Stored data:
*** Begin section ***

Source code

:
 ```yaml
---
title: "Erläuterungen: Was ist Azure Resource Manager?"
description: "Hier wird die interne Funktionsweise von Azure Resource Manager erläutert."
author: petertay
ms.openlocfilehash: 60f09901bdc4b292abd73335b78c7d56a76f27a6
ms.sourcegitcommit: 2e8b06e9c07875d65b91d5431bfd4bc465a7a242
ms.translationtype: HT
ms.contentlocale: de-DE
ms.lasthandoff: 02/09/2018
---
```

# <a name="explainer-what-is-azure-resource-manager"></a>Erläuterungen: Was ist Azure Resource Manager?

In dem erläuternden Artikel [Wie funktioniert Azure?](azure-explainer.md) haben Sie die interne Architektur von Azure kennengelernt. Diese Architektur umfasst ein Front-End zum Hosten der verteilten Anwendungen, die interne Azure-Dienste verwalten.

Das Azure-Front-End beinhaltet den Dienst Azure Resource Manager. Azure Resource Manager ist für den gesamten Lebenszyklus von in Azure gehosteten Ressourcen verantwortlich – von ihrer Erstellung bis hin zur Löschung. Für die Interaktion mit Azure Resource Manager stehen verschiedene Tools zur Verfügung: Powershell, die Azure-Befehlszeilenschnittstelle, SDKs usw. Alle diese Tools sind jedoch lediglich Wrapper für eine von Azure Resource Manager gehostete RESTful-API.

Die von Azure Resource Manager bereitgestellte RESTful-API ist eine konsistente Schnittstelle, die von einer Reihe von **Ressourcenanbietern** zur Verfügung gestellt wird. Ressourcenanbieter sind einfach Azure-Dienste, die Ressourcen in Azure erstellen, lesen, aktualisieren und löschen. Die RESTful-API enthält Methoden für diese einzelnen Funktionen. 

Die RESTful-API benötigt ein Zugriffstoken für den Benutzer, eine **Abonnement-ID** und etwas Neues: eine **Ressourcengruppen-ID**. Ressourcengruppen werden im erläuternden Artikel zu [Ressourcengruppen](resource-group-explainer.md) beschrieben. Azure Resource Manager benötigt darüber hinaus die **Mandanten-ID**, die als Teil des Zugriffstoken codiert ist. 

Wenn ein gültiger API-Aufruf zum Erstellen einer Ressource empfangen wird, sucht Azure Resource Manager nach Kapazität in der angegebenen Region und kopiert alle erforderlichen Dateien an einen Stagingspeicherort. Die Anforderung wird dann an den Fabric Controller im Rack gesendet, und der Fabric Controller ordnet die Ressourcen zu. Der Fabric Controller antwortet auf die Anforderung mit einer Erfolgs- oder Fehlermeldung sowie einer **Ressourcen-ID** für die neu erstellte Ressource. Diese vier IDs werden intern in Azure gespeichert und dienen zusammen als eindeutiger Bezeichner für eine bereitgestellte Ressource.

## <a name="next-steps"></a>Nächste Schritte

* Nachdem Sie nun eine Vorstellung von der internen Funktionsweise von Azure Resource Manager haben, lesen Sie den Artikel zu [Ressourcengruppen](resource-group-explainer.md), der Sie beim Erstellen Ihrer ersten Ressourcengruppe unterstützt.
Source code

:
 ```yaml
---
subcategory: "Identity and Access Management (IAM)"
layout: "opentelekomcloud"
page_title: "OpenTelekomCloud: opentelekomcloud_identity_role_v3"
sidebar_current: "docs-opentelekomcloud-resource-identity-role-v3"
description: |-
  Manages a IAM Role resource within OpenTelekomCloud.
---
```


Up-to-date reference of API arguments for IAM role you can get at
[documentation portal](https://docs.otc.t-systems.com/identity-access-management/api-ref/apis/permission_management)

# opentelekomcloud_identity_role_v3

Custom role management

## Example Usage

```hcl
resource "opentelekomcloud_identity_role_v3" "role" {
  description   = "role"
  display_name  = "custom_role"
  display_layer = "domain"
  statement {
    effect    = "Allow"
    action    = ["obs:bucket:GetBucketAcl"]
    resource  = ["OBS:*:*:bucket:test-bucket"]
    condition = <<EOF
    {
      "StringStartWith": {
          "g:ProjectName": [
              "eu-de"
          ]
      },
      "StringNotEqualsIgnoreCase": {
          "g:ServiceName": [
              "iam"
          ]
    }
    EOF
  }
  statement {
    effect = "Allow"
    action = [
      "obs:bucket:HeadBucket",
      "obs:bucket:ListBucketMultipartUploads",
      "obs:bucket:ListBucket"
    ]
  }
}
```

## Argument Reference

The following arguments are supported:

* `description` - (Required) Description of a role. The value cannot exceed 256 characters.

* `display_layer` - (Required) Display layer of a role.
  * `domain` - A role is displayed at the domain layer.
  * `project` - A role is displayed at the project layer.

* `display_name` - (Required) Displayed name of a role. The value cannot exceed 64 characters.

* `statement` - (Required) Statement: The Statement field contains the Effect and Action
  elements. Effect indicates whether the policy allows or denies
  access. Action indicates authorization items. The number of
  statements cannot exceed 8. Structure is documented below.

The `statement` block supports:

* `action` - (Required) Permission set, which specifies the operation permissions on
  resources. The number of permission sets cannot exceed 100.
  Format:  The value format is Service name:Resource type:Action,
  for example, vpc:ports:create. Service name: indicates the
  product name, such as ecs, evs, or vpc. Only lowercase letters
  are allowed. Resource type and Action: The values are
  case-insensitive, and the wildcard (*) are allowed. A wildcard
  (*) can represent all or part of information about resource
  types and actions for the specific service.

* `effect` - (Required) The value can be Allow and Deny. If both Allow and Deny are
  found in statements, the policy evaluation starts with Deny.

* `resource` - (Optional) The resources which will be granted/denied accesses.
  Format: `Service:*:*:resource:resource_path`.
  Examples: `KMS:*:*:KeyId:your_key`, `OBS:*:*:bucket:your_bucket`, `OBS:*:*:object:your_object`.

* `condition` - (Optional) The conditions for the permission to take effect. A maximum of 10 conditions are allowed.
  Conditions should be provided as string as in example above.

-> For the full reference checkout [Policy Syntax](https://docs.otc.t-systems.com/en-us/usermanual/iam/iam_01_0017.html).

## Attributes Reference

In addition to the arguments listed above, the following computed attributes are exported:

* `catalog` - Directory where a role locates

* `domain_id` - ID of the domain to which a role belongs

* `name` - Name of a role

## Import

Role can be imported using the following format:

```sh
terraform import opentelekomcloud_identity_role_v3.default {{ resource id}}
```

*** End section ***

EXERCISE PROMPT: The lines you need are those with the word "resources"; list them from the entries.

OUTPUT OF THE EXERCISE:
  resources. The number of permission sets cannot exceed 100.
* `resource` - (Optional) The resources which will be granted/denied accesses.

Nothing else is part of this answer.